IRD comes good with relief for struggling dad – but doesn’t this put a bigger burden on taxpayers?

It looks like a bloke in South Taranaki was somewhat premature in bringing his financial plight to public attention.

This bloke presumably hoped the glare of publicity would embarrass the Inland Revenue Department and prompt it to ease his financial burden.

As things turned out, the IRD has agreed to relax its demands on him to meet his parental responsibilities, which suggests he went public too soon, although he might argue it was the publicity that did the trick.

It also suggests taxpayers will be meeting the difference between the original obligation and the revised one.

The bloke had regaled sympathetic Fairfax reporters with the story behind his straitened circumstances (or some of what no doubt is a much more complex story of domestic arrangements that came unglued) earlier this week.

His fundamental claim was that nationwide changes to the child support system had left him struggling to feed the child still in his care.

Here’s what we were told:

Hawera’s Alan Lyall is one of many parents who have been affected by changes to the way child support is calculated by the IRD. The changes, said to be the biggest in 20 years, came into effect on April 1.

The problem for Lyall is not the fact he has to pay child support but how much he has been told to hand over. Lyall cares full time for his daughter, who is 16, while his other child – a 12-year-old – lives with his former partner.

After being made redundant in January, Lyall is currently on a job seeker benefit and receives about $417 a week. Out of this total, he paid $200 in rent, $60 towards a car re-payment and he saved $30 a week for power. Once the $80 child support payment leaves his account, he said he would only have about $47 to live on for the rest of the week.

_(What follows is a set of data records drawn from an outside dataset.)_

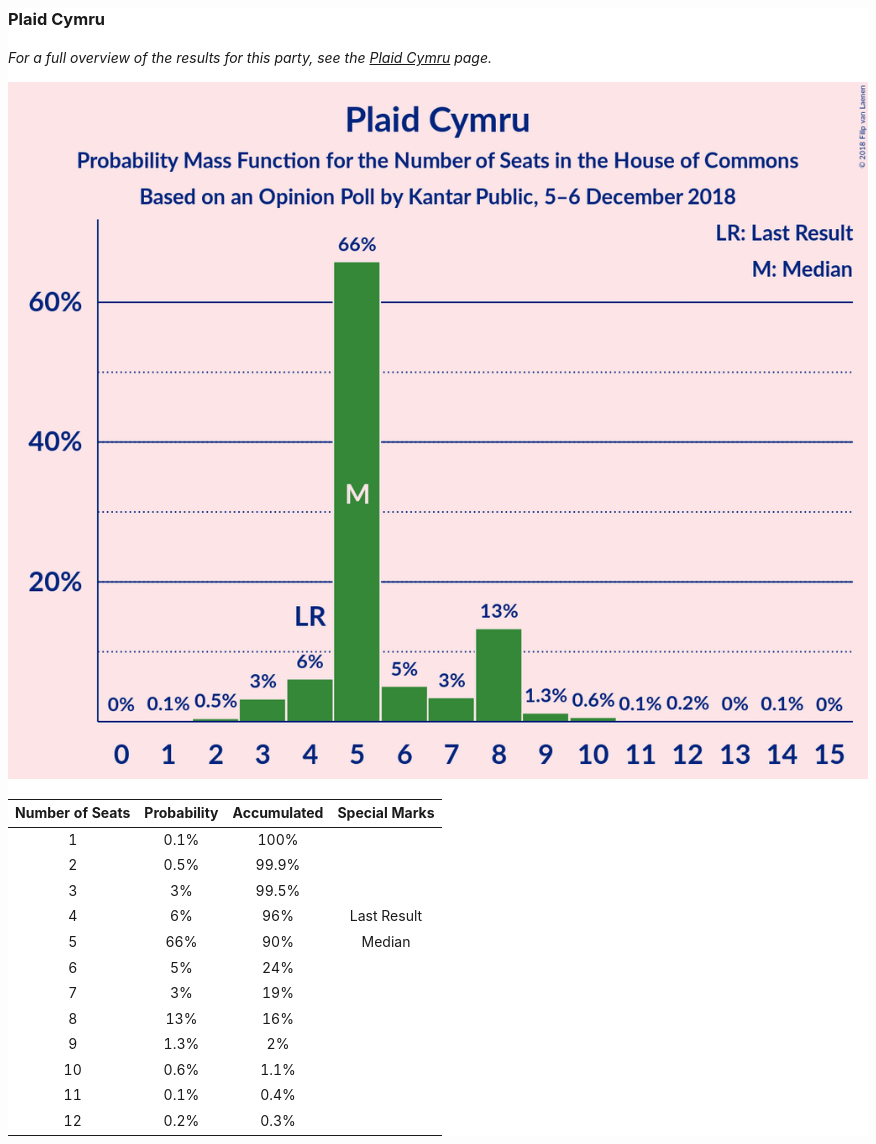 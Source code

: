 ### Plaid Cymru

*For a full overview of the results for this party, see the [Plaid Cymru](party-plaidcymru.html) page.*

![Graph with seats probability mass function not yet produced](2018-12-06-KantarPublic-seats-pmf-plaidcymru.png "Seats Probability Mass Function")

| Number of Seats | Probability | Accumulated | Special Marks |
|:---------------:|:-----------:|:-----------:|:-------------:|
| 1 | 0.1% | 100% |  |
| 2 | 0.5% | 99.9% |  |
| 3 | 3% | 99.5% |  |
| 4 | 6% | 96% | Last Result |
| 5 | 66% | 90% | Median |
| 6 | 5% | 24% |  |
| 7 | 3% | 19% |  |
| 8 | 13% | 16% |  |
| 9 | 1.3% | 2% |  |
| 10 | 0.6% | 1.1% |  |
| 11 | 0.1% | 0.4% |  |
| 12 | 0.2% | 0.3% |  |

“I can’t feed two people on that,” he said.

Lyall can’t complain he was caught by surprise about what he was expected to pay. He said he had received about three letters in as many weeks about his obligations.

The last of these said he was expected to start paying $80 every Thursday, a regime that started last week.

Lyall said this was unfair as the assessment had been based on what he was earning last year, rather than on his current circumstances.

He said while he had made regular child support payments in the past, of amounts varying between $30-$60 a week, the sharp spike he was now responsible to provide was a real worry.

“I don’t know how the hell we are going to survive,” he said.

In the meantime, Lyall said he had no other option but to stay at home to save money and petrol until he finds out if there will be any reprieve.

Of course, he might have sold the car and bought a bike instead. The roads are pretty flat around Hawera and bikes don’t require any petrol.

See. Instant savings. He should have consulted Alf.

He didn’t do that. He did get in touch with IRD, however, and this was smarter than taking your troubles to a newspaper in Alf’s way of doing things.

The 61-year-old said he had sent a form to IRD about his situation two weeks ago but had yet to hear back. A review process is also available for people like Lyall who disagree with decisions made by the tax department and is carried out by an independent officer.

Lyall said he had no family support to call on and had considered the option of selling off some of his personal possessions, including a dining table and chairs, at a garage sale to help make ends meet.

An IRD spokeswoman said the department would not comment on the status of individual cases citing privacy issues. Quite right.

But things happened yesterday and Stuff reports today that Lyall has been told he will now be required to pay only $20 a week for child support.

On Tuesday Alan Lyall, of Hawera, received nationwide attention after going public with concerns he had about making ends meet after his child support payment was re-calculated at $80 per week.

After calling the IRD to get an update about his case, Lyall said he was told a re-assessment had been completed on the same day his plight went public and he would now only be required to pay $20 a week.

“I’m bloody relieved,” he said.

Not bad.

And who is paying the $60 difference?

Guess.

In fact, Alan Lyall has done quite nicely out of taking his story to the press.

While things would still be tight before the revised payment regime started on April 16, Lyall said the help and assistance offered by complete strangers in response to his situation had been overwhelming.

“It makes you feel good that those types of people are out there.”

Donations of money and food were offered to the 61-year-old, something that he would have struggled to accept but might not have been able to turn down if his situation had remained unchanged.

“I’m a proud person. I like to help others but I don’t like to accept it.”

In response to Lyall’s story, others shared their own experiences, and frustrations, with the tax system on-line.

“I think it’s touched a nerve and maybe it will get the Government to take a look at what’s happening.”

Indeed.

But there are two ways of looking at it.

The Government has been bloody unreasonable with its changes to the payment regime.

That’s what the lefties and greenies will want you to believe.

The obverse side of the story is to ask who is really responsible for the child-raising costs when couples get cosy, spawn, and then separate.